In the opening pasuk of our parashah, there’s a new description of the mishkan, one that hasn’t yet come up in the Torah. For the first time, the mishkan is called מִשְׁכַּן הָעֵדֻת (mishkan ha-eidut).

Eidut means testimony. Someone who gives testimony tells other people about an important event that happened. Sometimes, an object—like a statue or a memorial—can also act as testimony.
The term “mishkan ha-eidut - the mishkan of testimony” makes us wonder: what important thing was being witnessed and shared here?
מִשְׁכַּן הָעֵדֻת שֶׁהַלֻחוֹת שׁוֹכְנוֹת בּוֹ.
It’s called, “mishkan ha-eidut,” because the luhot (the tablets that Moshe received from God) are kept in it.
עֵדֻת לְיִשְׂרָאֵל שֶׁוִּתֵּר לָהֶם הַקָּדוֹשׁ בָּרוּךְ הוּא עַל מַעֲשֵׂה הָעֵגֶל, שֶׁהֲרֵי הִשְׁרָה שְׁכִינָתוֹ בֵּינֵיהֶם...
The mishkan was testimony to Benei Ysrael that God had forgiven them for the sin of the golden calf, because God’s presence was still staying with them.
Hizkuni explains mishkan ha-eidut as meaning that the mishkan contained testimony: the luhot that Moshe received on Har Sinai. Earlier in Shemot, when God gave the luhot to Moshe, they were called לֻחוֹת הָעֵדוּת (luhot ha-eidut, the luhot of testimony; Shemot 31:18). In other places in the Torah, they are referred to simply as עֵדֻת (eidut, testimony).
Rashi says the mishkan itself was the testimony. It was a symbol of God’s forgiveness and presence after the חֵטְא הָעֵגֶל (heit ha-eigel, sin of the golden calf).
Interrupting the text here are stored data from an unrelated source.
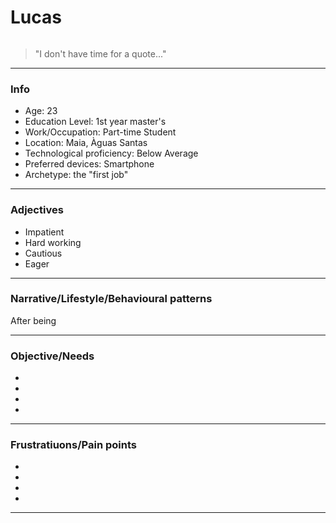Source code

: # Lucas

![]()

> "I don't have time for a quote..."

---

### Info

- Age: 23
- Education Level: 1st year master's
- Work/Occupation: Part-time Student
- Location: Maia, Àguas Santas 
- Technological proficiency: Below Average
- Preferred devices: Smartphone
- Archetype: the "first job"

---

### Adjectives

- Impatient
- Hard working
- Cautious
- Eager

---

### Narrative/Lifestyle/Behavioural patterns 

After being 

---

### Objective/Needs

- 
- 
- 
- 

---

### Frustratiuons/Pain points

- 
- 
- 
- 

---
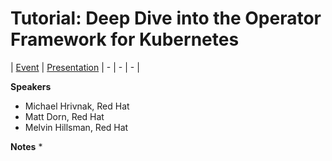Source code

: # Tutorial: Deep Dive into the Operator Framework for Kubernetes

| [Event](https://sched.co/Uaet) | [Presentation]()
| - | - | - |

**Speakers**
* Michael Hrivnak, Red Hat
* Matt Dorn, Red Hat
* Melvin Hillsman, Red Hat

**Notes**
* 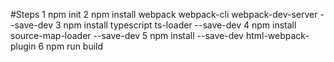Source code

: #Steps
1 npm init
2 npm install webpack webpack-cli webpack-dev-server --save-dev
3 npm install typescript ts-loader --save-dev
4 npm install source-map-loader --save-dev
5 npm install --save-dev html-webpack-plugin
6 npm run build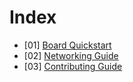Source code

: <!-- vim: tw=80:cc=80:spell:nowrap
-->

# Index

- [01] [Board Quickstart](./01_setup.md)
- [02] [Networking Guide](./02_networking.md)
- [03] [Contributing Guide](./03_contributing.md)

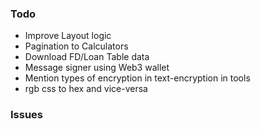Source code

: ### Todo
- Improve Layout logic
- Pagination to Calculators
- Download FD/Loan Table data
- Message signer using Web3 wallet
- Mention types of encryption in text-encryption in tools
- rgb css to hex and vice-versa

### Issues

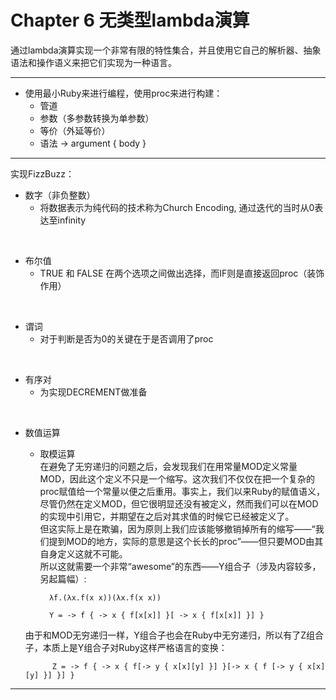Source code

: # Chapter 6 无类型lambda演算

通过lambda演算实现一个非常有限的特性集合，并且使用它自己的解析器、抽象语法和操作语义来把它们实现为一种语言。

---

- 使用最小Ruby来进行编程，使用proc来进行构建：
	- 管道
	- 参数（多参数转换为单参数）
	- 等价（外延等价）
	- 语法 -> argument { body }

---

实现FizzBuzz：


- 数字（非负整数）
	- 将数据表示为纯代码的技术称为Church Encoding, 通过迭代的当时从0表达至infinity  
<br>

- 布尔值
	- TRUE 和 FALSE 在两个选项之间做出选择，而IF则是直接返回proc（装饰作用）  
<br>

- 谓词 
	- 对于判断是否为0的关键在于是否调用了proc  
<br>
	  

- 有序对  
	- 为实现DECREMENT做准备   
<br>

- 数值运算
 	- 取模运算  
 	在避免了无穷递归的问题之后，会发现我们在用常量MOD定义常量MOD，因此这个定义不只是一个缩写。这次我们不仅仅在把一个复杂的proc赋值给一个常量以便之后重用。事实上，我们以来Ruby的赋值语义，尽管仍然在定义MOD，但它很明显还没有被定义，然而我们可以在MOD的实现中引用它，并期望在之后对其求值的时候它已经被定义了。  
	但这实际上是在欺骗，因为原则上我们应该能够撤销掉所有的缩写——“我们提到MOD的地方，实际的意思是这个长长的proc”——但只要MOD由其自身定义这就不可能。  
	所以这就需要一个非常“awesome”的东西——Y组合子（涉及内容较多，另起篇幅）:		
	
			λf.(λx.f(x x))(λx.f(x x))  
			
			Y = -> f { -> x { f[x[x]] }[ -> x { f[x[x]] }] }
		

	由于和MOD无穷递归一样，Y组合子也会在Ruby中无穷递归，所以有了Z组合子，本质上是Y组合子对Ruby这样严格语言的变换：
	
			Z = -> f { -> x { f[-> y { x[x][y] }] }[-> x { f [-> y { x[x][y] }] }] }

			
---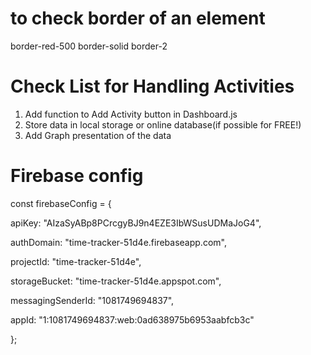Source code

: # to check border of an element

border-red-500 border-solid border-2

# Check List for Handling Activities

1. Add function to Add Activity button in Dashboard.js
2. Store data in local storage or online database(if possible for FREE!)
3. Add Graph presentation of the data

# Firebase config

const firebaseConfig = {

apiKey: "AIzaSyABp8PCrcgyBJ9n4EZE3IbWSusUDMaJoG4",

authDomain: "time-tracker-51d4e.firebaseapp.com",

projectId: "time-tracker-51d4e",

storageBucket: "time-tracker-51d4e.appspot.com",

messagingSenderId: "1081749694837",

appId: "1:1081749694837:web:0ad638975b6953aabfcb3c"

};

#
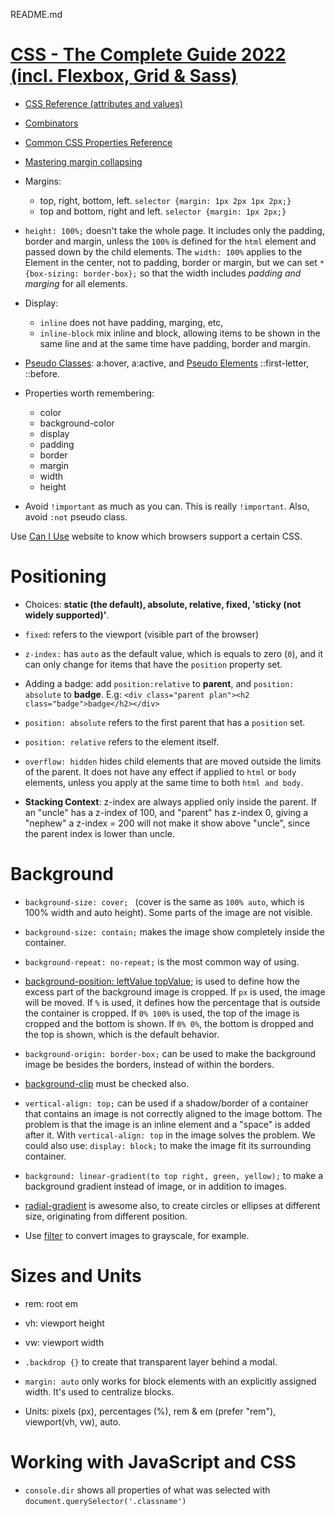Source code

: 
README.md

# [CSS - The Complete Guide 2022 (incl. Flexbox, Grid & Sass)](https://www.udemy.com/course/css-the-complete-guide-incl-flexbox-grid-sass/)

* [CSS Reference (attributes and values)](https://developer.mozilla.org/en-US/docs/Web/CSS/Reference)

* [Combinators](https://developer.mozilla.org/en-US/docs/Learn/CSS/Building_blocks/Selectors/Combinators)

* [Common CSS Properties Reference](https://developer.mozilla.org/en-US/docs/Web/CSS/CSS_Properties_Reference)

* [Mastering margin collapsing](https://developer.mozilla.org/en-US/docs/Web/CSS/CSS_Box_Model/Mastering_margin_collapsing)

* Margins:
  * top, right, bottom, left. `selector {margin: 1px 2px 1px 2px;}`
  * top and bottom, right and left. `selector {margin: 1px 2px;}`

* `height: 100%;` doesn't take the whole page. It includes only the padding, border and margin, unless the `100%` is defined for the `html` element and passed down by the child elements. The `width: 100%` applies to the Element in the center, not to padding, border or margin, but we can set `* {box-sizing: border-box};` so that the
width includes *padding and marging* for all elements.

* Display:
  * `inline` does not have padding, marging, etc,
  * `inline-block` mix inline and block, allowing items to be shown in the same line and at the same time have padding, border and margin.

* [Pseudo Classes](https://developer.mozilla.org/en-US/docs/Web/CSS/Pseudo-classes): a:hover, a:active, and [Pseudo Elements](https://developer.mozilla.org/en-US/docs/Web/CSS/Pseudo-elements) ::first-letter, ::before.

* Properties worth remembering:
  * color
  * background-color
  * display
  * padding
  * border
  * margin
  * width
  * height

* Avoid `!important` as much as you can. This is really `!important`. Also, avoid `:not` pseudo class.

Use [Can I Use](https://caniuse.com/?search=background) website to know which browsers support a certain CSS.

# Positioning

* Choices: **static (the default), absolute, relative, fixed, 'sticky (not widely supported)'**.

* `fixed`: refers to the viewport (visible part of the browser)
* `z-index:` has `auto` as the default value, which is equals to zero (`0`), and it can only change for items that have the `position` property set.
* Adding a badge: add `position:relative` to **parent**, and `position: absolute` to **badge**. E.g: `<div class="parent plan"><h2 class="badge">badge</h2></div>`
* `position: absolute` refers to the first parent that has a `position` set.
* `position: relative` refers to the element itself.
* `overflow: hidden` hides child elements that are moved outside the limits of the parent. It does not have any effect if applied to `html` or `body` elements, unless you apply at the same time to both `html and body`.
* **Stacking Context**: z-index are always applied only inside the parent. If an "uncle" has a z-index of 100, and "parent" has z-index 0, giving a "nephew" a z-index = 200 will not make it show above "uncle", since the parent index is lower than uncle.

# Background

* `background-size: cover; ` (cover is the same as `100% auto`, which is 100% width and auto height). Some parts of the image are not visible.
* `background-size: contain;` makes the image show completely inside the container.
* `background-repeat: no-repeat;` is the most common way of using.
* [background-position: leftValue topValue;](https://developer.mozilla.org/en-US/docs/Web/CSS/background-position) is used to define how the excess part of the background image is cropped.
  If `px` is used, the image will be moved. If `%` is used, it defines how the percentage that is outside the container is cropped.
  If `0% 100%` is used, the top of the image is cropped and the bottom is shown. If `0% 0%`, the bottom is dropped and the top is shown, which is the default behavior.

* `background-origin: border-box;` can be used to make the background image be besides the borders, instead of within the borders.
* [background-clip](https://developer.mozilla.org/en-US/docs/Web/CSS/background-clip) must be checked also.
* `vertical-align: top;` can be used if a shadow/border of a container that contains an image is not correctly aligned to the image bottom. The problem is that the image is an inline element and a "space" is added after it. With `vertical-align: top` in the image solves the problem. We could also use: `display: block;` to make the image fit its surrounding container.

* `background: linear-gradient(to top right, green, yellow);` to make a background gradient instead of image, or in addition to images.
* [radial-gradient](https://developer.mozilla.org/en-US/docs/Web/CSS/gradient/radial-gradient()) is awesome also, to create circles or ellipses at different size, originating from different position.
* Use [filter](https://developer.mozilla.org/en-US/docs/Web/CSS/filter) to convert images to grayscale, for example.

# Sizes and Units

* rem: root em
* vh: viewport height
* vw: viewport width

* `.backdrop {}` to create that transparent layer behind a modal.
* `margin: auto` only works for block elements with an explicitly assigned width. It's used to centralize blocks.
* Units: pixels (px), percentages (%), rem & em (prefer "rem"), viewport(vh, vw), auto.

# Working with JavaScript and CSS

* `console.dir` shows all properties of what was selected with `document.querySelector('.classname')`
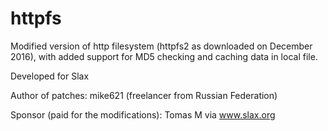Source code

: # httpfs

Modified version of http filesystem (httpfs2 as downloaded on December 2016),
with added support for MD5 checking and caching data in local file.

Developed for Slax

Author of patches: mike621 (freelancer from Russian Federation)

Sponsor (paid for the modifications): Tomas M via www.slax.org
  • Back in Devash for Parashat Terumah, we saw Rashi’s comment that the mishkan was only commanded after the heit ha-eigel, in response to that sin. How does Rashi’s explanation of “mishkan ha-eidut” fit in with his overall perspective on the role of the mishkan?
  • Are you more drawn to one of these interpretations? From learning the parashah these past few weeks, do you understand the mishkan itself mostly as testimony about God’s forgiveness or mostly as a place to keep the luhot? Could it be both?